What the exercise asks ▸ Using the entries below, quote exactly the span of lines that begins with the line containing "looks as expected." and ends with the final line.

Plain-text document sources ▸
=======

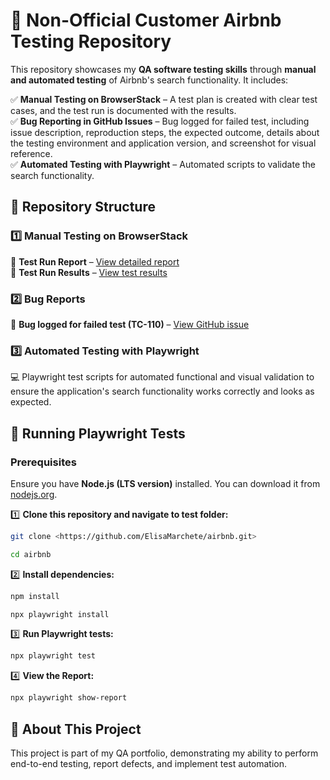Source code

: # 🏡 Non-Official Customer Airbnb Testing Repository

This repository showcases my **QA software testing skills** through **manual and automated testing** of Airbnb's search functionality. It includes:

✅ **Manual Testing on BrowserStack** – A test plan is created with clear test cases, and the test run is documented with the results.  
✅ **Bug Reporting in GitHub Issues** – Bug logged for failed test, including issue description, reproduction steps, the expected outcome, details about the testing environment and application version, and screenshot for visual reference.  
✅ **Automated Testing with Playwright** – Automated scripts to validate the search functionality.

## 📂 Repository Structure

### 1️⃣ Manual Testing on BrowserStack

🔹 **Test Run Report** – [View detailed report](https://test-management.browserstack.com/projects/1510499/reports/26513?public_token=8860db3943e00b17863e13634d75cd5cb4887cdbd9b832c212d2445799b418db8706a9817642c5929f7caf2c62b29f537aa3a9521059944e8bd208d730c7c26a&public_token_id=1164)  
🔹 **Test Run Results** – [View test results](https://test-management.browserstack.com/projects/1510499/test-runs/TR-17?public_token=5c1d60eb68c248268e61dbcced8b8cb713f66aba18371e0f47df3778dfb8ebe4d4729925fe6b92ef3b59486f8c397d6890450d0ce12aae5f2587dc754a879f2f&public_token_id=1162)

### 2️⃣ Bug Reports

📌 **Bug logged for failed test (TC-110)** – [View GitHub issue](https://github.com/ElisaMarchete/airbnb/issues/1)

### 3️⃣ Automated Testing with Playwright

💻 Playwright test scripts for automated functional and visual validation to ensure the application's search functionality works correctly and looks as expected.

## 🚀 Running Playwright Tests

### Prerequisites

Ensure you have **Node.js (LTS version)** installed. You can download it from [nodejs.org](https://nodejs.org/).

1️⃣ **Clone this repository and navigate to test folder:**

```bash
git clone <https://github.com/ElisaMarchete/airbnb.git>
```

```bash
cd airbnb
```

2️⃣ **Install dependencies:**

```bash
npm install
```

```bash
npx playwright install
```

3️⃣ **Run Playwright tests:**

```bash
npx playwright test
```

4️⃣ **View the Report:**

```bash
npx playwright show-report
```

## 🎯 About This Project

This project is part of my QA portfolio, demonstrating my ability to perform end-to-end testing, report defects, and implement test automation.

=======

Exercise answer ▸
💻 Playwright test scripts for automated functional and visual validation to ensure the application's search functionality works correctly and looks as expected.

## 🚀 Running Playwright Tests

### Prerequisites

Ensure you have **Node.js (LTS version)** installed. You can download it from [nodejs.org](https://nodejs.org/).

1️⃣ **Clone this repository and navigate to test folder:**

```bash
git clone <https://github.com/ElisaMarchete/airbnb.git>
```

```bash
cd airbnb
```

2️⃣ **Install dependencies:**

```bash
npm install
```

```bash
npx playwright install
```

3️⃣ **Run Playwright tests:**

```bash
npx playwright test
```

4️⃣ **View the Report:**

```bash
npx playwright show-report
```

## 🎯 About This Project

This project is part of my QA portfolio, demonstrating my ability to perform end-to-end testing, report defects, and implement test automation.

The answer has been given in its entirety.